By Maegan Murray, WSU Tri-Cities

RICHLAND, Wash. – Becky Rausch has had a passion for teaching since she was a little girl. But rearing eight children and serving as a paraprofessional, left her little time to complete an education degree. That is, until the past two years.

Through Washington State University Tri-Cities’ Alternative Route program, Rausch received credit for proven experience in the classroom as a paraprofessional, while taking the full courses needed to certify as a teacher.

The program took her two years and Rausch was among the first class of 18 graduates in the program this May. She received an endorsement in elementary education and English language learning, also known as ELL.

“With the WSU Alternative Route program, I couldn’t have asked for a better experience,” she said. “It was difficult, for sure. But I truly learned from some of the best professors and mentors.”

From classroom volunteer to education student

As a young child, Rausch said she used to pretend she was a teacher, inspiring and motivating others to learn and grow. But after earning her associate’s degree, raising a family became more important.

Once her children started school, however, Rausch dedicated her daytime hours to volunteering in her children’s classroom and serving on the schools’ Parent Teacher Organization.

“I volunteered in the schools for 21 years and served in every single position on the PTO board,” she said.

It was through her involvement in her children’s schools that led her to eventually become a substitute paraeducator, and four years ago she became a full-time paraeducator in the Richland School District.

Rausch said she considered quitting her job because she wanted to go back to school full-time to become a teacher. The WSU Tri-Cities alternative route program, however, provided a better solution.

Rausch kept her job at Sacajawea Elementary School as a paraprofessional while learning about research-driven teaching practices, classroom management and more through the WSU Tri-Cities bachelor’s program. In short, she was able to attend school full-time while working full-time.

“I’ve spend most of my life supporting my kids, four of whom went to WSU. Now, I felt it was my turn,” she said. “This program turned out to be a good fit for me and where I was at.”

Learning from the best

Through the program, Rausch took an average of three to five classes at a time while completing requirements to prove that she had the teaching expertise for credit.

woman in graduation garb carries banner
Rausch carries the gonfalon banner the College of Education commencement ceremony in May.

She attended classes, wrote dozens of papers, was video-recorded in her classroom as a paraprofessional and student teacher, wrote lesson plans and more. All the while, Rausch said she learned from WSU professors who gave their all for their students.

Rausch also learned extensively from her teacher mentors at her home school. She was mentored by kindergarten teacher Barbi Wolf at Sacajawea Elementary School in Richland, and worked closely with Rae Fournier, a third-grade teacher. Both said they were impressed by Rausch’s dedication and her willingness to learn.

“She handled it with grace and gave 150 percent of herself full-time,” Wolf said.

Fournier, also a WSU Tri-Cities education alumna, said she is certain Rausch will be an incredible teacher.
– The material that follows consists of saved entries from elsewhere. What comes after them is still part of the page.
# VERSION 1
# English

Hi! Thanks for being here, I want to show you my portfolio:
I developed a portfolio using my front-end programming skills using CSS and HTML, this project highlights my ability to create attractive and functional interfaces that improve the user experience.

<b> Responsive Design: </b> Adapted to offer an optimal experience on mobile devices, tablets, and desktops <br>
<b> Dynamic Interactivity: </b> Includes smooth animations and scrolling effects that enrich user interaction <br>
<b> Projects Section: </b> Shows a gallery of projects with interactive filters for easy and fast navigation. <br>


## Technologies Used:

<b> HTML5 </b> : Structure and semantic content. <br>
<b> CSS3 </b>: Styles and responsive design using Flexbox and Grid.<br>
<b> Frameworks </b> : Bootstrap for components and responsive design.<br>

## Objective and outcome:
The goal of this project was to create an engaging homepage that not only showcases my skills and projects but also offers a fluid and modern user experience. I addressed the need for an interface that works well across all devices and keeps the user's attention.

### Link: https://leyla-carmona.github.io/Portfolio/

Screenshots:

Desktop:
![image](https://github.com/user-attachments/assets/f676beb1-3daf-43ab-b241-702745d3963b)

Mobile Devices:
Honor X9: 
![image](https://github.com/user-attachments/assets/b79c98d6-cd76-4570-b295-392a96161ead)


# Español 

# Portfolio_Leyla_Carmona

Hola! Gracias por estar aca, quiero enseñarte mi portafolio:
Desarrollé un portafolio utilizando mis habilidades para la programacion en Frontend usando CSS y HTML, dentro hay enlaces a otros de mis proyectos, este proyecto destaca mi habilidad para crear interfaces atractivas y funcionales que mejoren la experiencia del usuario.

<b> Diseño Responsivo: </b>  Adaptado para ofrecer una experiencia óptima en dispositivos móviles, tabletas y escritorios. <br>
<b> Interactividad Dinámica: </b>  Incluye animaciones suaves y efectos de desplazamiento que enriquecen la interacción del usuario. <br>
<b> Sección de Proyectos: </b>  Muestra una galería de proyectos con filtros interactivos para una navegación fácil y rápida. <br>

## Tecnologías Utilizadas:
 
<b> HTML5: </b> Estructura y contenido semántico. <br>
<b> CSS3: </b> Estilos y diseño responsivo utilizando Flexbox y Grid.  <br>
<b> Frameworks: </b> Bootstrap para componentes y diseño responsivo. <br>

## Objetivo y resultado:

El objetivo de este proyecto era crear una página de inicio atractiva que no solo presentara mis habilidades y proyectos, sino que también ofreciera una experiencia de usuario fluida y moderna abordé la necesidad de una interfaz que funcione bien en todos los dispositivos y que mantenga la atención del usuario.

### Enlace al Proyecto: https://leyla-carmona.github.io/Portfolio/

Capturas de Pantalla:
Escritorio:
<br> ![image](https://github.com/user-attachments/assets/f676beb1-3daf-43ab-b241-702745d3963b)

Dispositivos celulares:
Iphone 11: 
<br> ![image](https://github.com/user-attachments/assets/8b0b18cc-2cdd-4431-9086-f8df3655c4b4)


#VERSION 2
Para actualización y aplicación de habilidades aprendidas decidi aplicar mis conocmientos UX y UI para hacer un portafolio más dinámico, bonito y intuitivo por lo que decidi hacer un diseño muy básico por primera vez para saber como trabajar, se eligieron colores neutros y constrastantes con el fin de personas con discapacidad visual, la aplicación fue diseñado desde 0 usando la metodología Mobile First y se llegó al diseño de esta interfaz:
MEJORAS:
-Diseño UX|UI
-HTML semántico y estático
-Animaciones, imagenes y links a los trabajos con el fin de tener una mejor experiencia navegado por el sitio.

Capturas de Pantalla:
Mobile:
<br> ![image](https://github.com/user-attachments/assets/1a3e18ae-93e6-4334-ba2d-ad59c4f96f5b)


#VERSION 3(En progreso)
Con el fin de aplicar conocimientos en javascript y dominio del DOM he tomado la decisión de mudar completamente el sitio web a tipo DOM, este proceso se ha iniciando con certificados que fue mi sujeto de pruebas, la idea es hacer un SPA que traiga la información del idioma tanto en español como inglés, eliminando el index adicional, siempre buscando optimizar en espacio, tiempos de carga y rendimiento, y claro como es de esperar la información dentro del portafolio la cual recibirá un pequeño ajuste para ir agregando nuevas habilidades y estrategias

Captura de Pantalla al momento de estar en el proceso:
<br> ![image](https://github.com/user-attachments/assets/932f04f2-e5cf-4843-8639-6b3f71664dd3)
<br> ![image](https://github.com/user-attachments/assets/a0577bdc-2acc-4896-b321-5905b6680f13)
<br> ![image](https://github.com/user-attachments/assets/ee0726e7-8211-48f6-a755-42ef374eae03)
“For somebody like Becky, the Alternative Route program presented the perfect opportunity,” she said. “She will be a really quality teacher in the classroom.”

A classroom of her own

Come this fall, Rausch will run her own classroom for the first time. She secured a position as a kindergarten teacher at Sacajawea Elementary School.
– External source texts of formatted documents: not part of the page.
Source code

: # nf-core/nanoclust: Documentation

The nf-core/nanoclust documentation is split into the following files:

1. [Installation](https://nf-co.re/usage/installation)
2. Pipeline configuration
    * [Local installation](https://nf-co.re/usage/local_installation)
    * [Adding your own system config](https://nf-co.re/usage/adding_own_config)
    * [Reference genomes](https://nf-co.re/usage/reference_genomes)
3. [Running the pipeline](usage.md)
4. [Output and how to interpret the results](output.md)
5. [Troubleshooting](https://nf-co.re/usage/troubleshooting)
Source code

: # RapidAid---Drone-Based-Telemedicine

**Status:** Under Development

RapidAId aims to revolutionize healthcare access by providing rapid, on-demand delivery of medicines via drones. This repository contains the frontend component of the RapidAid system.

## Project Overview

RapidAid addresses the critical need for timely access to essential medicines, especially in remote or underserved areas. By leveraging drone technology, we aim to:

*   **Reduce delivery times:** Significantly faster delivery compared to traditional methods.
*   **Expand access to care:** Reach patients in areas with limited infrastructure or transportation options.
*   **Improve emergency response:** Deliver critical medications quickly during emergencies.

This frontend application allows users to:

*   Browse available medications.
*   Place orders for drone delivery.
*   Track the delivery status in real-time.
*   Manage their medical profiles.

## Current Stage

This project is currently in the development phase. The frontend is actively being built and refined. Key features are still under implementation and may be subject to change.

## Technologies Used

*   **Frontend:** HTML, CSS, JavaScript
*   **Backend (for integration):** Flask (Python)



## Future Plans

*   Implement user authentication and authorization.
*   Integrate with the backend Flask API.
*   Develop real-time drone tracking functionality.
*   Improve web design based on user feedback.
“I am beyond thrilled and can’t wait to start,” she said. “I’ve been a parent, volunteer and employee at Sacajawea for 26 years. This is definitely my home.”

She said she is glad to have had the experience in the classroom as a paraprofessional as she feels it gave her a head start into the profession.

“The combination of what you apply from your experience as a para to what you learn in the education program from your professors is incredible,” she said. “WSU was amazing through all of this. All of the instructors were outstanding and my advisors devoted themselves to my success. It was so much fun going back to school at WSU that it’s kind of hard to stop now.”